(Collection entries)

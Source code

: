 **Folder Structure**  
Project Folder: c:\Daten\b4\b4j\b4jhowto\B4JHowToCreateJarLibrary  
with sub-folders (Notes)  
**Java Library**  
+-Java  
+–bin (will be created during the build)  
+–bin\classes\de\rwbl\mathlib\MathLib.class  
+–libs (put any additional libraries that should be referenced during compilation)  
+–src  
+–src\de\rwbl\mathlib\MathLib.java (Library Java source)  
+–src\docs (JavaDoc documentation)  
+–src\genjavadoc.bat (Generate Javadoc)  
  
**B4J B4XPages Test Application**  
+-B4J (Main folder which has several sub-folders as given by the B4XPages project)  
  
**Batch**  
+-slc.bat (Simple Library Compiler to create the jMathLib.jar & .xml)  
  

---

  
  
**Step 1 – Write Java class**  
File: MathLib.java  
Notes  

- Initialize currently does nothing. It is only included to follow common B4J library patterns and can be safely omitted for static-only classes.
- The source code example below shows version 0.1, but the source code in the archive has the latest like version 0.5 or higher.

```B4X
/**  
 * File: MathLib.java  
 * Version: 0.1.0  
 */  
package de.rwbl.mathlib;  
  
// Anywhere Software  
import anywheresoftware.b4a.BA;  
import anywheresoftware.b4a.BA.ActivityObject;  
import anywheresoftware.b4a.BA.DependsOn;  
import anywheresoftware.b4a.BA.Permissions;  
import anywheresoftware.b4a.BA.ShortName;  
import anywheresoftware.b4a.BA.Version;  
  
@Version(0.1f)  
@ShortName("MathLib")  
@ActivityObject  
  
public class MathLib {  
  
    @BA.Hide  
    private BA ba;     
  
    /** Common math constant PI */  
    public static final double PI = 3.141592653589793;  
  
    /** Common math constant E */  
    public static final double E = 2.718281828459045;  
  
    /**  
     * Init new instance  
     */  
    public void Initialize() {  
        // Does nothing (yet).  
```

* _Directions_
Using the records above, copy all lines that include the word "ShortName".

* _Output of the task_
import anywheresoftware.b4a.BA.ShortName;  
@ShortName("MathLib")  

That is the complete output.